Macroeconomic Backdrop
Indonesia’s financial hub ambitions arrive at a turbulent moment for the country’s economic credibility. In January 2026, global index provider MSCI warned that it could downgrade Indonesia from emerging market to frontier market status, citing a lack of transparency over company ownership. The Jakarta Composite Index fell 7.4% in a single session after the announcement, triggering a 30-minute trading halt.
Approximately US$120 billion in market value evaporated, and both the chief executive of the Indonesian Stock Exchange and the chair of the Financial Services Authority (OJK) resigned. Goldman Sachs estimated that a full downgrade to frontier status could trigger a further US$7.8 billion in outflows.
MSCI’s most recent review in April 2026 stopped short of escalating the downgrade threat but extended the freeze on new Indonesian additions to its indices. A substantive reassessment is scheduled for June 2026.
Separately, the rupiah has weakened to approximately 17,700 per US dollar, near record lows, pressured by capital outflows, Middle East-driven inflation risks, and fiscal concerns. Indonesia recorded a fiscal deficit of 2.92% of GDP last year, just below the legal ceiling of 3%.
“It Will Never Happen”
Philippe May, CEO of EC Holdings and a long-time observer of Southeast Asian markets, dismissed the plan in blunt terms. “As somebody who knows Indonesia, I can guarantee you it will never happen, or it happens so flawed that it has no effect and attracts nobody,” he said.
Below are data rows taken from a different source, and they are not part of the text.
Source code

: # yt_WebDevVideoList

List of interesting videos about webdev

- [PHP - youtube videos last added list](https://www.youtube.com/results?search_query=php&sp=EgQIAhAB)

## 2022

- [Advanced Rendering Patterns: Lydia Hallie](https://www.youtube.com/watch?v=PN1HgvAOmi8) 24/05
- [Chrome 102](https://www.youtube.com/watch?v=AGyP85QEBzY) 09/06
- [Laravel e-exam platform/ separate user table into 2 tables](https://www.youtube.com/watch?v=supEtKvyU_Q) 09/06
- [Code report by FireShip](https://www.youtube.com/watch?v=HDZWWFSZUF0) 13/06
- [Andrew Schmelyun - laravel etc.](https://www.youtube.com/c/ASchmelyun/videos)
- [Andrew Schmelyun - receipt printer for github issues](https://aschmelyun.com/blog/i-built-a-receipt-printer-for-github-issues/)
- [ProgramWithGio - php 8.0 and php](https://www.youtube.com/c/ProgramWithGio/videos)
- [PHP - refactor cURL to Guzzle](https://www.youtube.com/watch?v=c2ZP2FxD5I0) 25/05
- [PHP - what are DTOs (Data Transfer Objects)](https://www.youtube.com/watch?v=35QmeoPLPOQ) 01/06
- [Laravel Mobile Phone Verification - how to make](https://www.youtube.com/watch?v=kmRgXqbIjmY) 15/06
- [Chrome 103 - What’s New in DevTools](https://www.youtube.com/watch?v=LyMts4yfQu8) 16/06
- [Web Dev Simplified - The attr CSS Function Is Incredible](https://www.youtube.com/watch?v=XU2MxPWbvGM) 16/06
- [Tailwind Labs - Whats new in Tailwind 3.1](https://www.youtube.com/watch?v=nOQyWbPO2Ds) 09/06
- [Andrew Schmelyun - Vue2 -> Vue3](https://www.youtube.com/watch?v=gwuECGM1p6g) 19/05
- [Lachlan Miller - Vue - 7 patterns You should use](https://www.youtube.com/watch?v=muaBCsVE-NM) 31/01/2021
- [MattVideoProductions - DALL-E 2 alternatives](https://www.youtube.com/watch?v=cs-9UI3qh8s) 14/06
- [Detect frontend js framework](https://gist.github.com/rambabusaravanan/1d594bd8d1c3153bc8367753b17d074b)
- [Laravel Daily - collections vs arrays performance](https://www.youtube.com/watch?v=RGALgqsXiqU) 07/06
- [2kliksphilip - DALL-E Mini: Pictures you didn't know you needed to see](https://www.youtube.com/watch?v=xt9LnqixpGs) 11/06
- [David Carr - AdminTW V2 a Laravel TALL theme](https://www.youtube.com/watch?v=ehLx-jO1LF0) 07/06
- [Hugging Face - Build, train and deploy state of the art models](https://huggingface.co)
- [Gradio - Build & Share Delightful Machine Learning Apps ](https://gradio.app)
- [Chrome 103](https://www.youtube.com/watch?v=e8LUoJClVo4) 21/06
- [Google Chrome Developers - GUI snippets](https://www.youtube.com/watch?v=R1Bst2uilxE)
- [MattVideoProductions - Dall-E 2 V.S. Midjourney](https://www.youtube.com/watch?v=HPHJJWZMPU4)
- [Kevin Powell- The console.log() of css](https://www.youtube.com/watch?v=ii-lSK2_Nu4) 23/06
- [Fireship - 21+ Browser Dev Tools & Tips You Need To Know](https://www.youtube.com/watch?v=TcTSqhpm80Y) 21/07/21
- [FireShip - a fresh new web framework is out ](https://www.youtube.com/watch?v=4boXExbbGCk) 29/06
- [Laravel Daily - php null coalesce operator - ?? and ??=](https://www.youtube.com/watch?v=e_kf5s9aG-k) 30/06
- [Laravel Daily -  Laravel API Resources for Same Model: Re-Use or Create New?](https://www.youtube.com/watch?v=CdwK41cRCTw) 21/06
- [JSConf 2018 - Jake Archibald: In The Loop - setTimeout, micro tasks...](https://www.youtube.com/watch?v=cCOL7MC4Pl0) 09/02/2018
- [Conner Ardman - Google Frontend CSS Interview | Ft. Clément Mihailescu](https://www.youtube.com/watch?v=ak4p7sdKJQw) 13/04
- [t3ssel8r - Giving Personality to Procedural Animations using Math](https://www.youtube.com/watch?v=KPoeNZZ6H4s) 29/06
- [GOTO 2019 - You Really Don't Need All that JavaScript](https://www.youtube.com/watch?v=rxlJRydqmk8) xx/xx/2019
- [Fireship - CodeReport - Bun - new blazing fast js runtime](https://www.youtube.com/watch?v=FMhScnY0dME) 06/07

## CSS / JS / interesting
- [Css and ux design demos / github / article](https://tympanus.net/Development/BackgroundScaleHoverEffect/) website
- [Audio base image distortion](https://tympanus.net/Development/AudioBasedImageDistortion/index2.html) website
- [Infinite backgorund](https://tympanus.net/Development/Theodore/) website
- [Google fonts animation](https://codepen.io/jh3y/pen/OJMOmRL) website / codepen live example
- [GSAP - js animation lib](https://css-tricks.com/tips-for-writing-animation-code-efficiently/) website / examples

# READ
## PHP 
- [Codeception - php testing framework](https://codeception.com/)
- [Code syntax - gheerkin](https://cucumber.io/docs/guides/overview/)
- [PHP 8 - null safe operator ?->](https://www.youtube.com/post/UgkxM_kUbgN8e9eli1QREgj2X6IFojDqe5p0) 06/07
“Bali has no authority or autonomy in tax matters,” May added. “Why would the other provinces grant Bali such a privilege?”
May pointed to a fundamental enforcement problem: Indonesia has no internal border controls between provinces. A zero-tax financial zone in Bali would be difficult to police if participants could simply register in the SEZ and live elsewhere in the archipelago. “How would they even check who lives in Bali and who in Java? There is no internal border,” he observed.
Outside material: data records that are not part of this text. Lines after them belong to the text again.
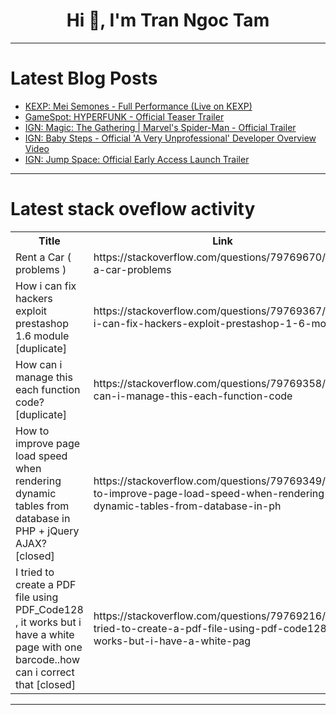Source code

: <h1 align="center">Hi 👋, I'm Tran Ngoc Tam</h1>

---

# Latest Blog Posts 
<!-- BLOG-POST-LIST:START -->
- [KEXP: Mei Semones - Full Performance &lpar;Live on KEXP&rpar;](https://dev.to/music_youtube/kexp-mei-semones-full-performance-live-on-kexp-35en)
- [GameSpot: HYPERFUNK - Official Teaser Trailer](https://dev.to/gg_news/gamespot-hyperfunk-official-teaser-trailer-9c9)
- [IGN: Magic: The Gathering | Marvel&#39;s Spider-Man - Official Trailer](https://dev.to/gg_news/ign-magic-the-gathering-marvels-spider-man-official-trailer-34n6)
- [IGN: Baby Steps - Official &#39;A Very Unprofessional&#39; Developer Overview Video](https://dev.to/gg_news/ign-baby-steps-official-a-very-unprofessional-developer-overview-video-1lni)
- [IGN: Jump Space: Official Early Access Launch Trailer](https://dev.to/gg_news/ign-jump-space-official-early-access-launch-trailer-4f2)
<!-- BLOG-POST-LIST:END -->

---

# Latest stack oveflow activity
<table>
  <tr><th>Title</th><th>Link</th></tr>
  <!-- STACKOVERFLOW:START --><tr><td>Rent a Car &lpar; problems &rpar;</td><td>https://stackoverflow.com/questions/79769670/rent-a-car-problems</td></tr><tr><td>How i can fix hackers exploit prestashop 1.6 module [duplicate]</td><td>https://stackoverflow.com/questions/79769367/how-i-can-fix-hackers-exploit-prestashop-1-6-module</td></tr><tr><td>How can i manage this each function code? [duplicate]</td><td>https://stackoverflow.com/questions/79769358/how-can-i-manage-this-each-function-code</td></tr><tr><td>How to improve page load speed when rendering dynamic tables from database in PHP + jQuery AJAX? [closed]</td><td>https://stackoverflow.com/questions/79769349/how-to-improve-page-load-speed-when-rendering-dynamic-tables-from-database-in-ph</td></tr><tr><td>I tried to create a PDF file using PDF_Code128 , it works but i have a white page with one barcode..how can i correct that [closed]</td><td>https://stackoverflow.com/questions/79769216/i-tried-to-create-a-pdf-file-using-pdf-code128-it-works-but-i-have-a-white-pag</td></tr><!-- STACKOVERFLOW:END -->
</table>

---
He likened the plan to a similar proposal by Sri Lanka to develop a financial hub near an airport, which has yet to materialize. “Maybe just a PR stunt,” he concluded.
Existing Investor and Mobility Pathways
Indonesia already operates several visa programs targeting foreign capital and talent. None have gained meaningful traction relative to the country’s size.
The golden visa, launched in September 2023, requires an investment of US$350,000 in government bonds, bank deposits, or public company shares for a five-year temporary residence permit (US$700,000 for ten years). It does not lead to permanent residency or citizenship. Since July 2024, Indonesia has issued over 1,000 golden visa permits to investors from 61 countries, with corporate applicants driving much of the demand.
A Second Home visa, introduced in late 2022, grants a ten-year stay in exchange for depositing approximately US$130,000 in a state-owned Indonesian bank. Indonesia also launched the E33G Remote Worker Visa in April 2024, allowing digital nomads employed by foreign companies to reside in Indonesia for one year. Applicants must earn at least US$60,000 annually; income from Indonesian sources is prohibited.
Whether a Bali-based financial hub would offer any new residence or investment pathway, or simply layer tax incentives onto existing SEZ infrastructure, remains unclear. The government has not published draft legislation or provided a timeline for the IFC’s launch.
What Officials Promise, and What Remains Missing
Officials have framed the Bali IFC as a strategic response to geopolitical instability, particularly turmoil in the Middle East, which they argue is driving global capital to seek neutral, high-quality destinations. Prabowo himself cited the number of Russians and Ukrainians living in Bali as evidence of the island’s appeal to those seeking shelter from conflict.
OJK Chair Friderica Widyasari Dewi said the center could increase the appeal for global investment flows into Indonesia. Purbaya added that inflows of global assets could support Indonesia’s bond market and ease pressure on government securities by expanding the pool of buyers.

Missing from all public statements so far is the specific financial-sector SEZ legislation that would give the IFC its operating framework. Also absent: a timeline, a governance charter for the proposed regulatory authority, the precise tax incentives on offer, and any details on how the common-law jurisdiction would interact with Indonesia’s civil-law system.
Economists at Paramadina University warned that without legal certainty and macroeconomic stability, Bali could end up functioning as a tax haven rather than a legitimate financial center.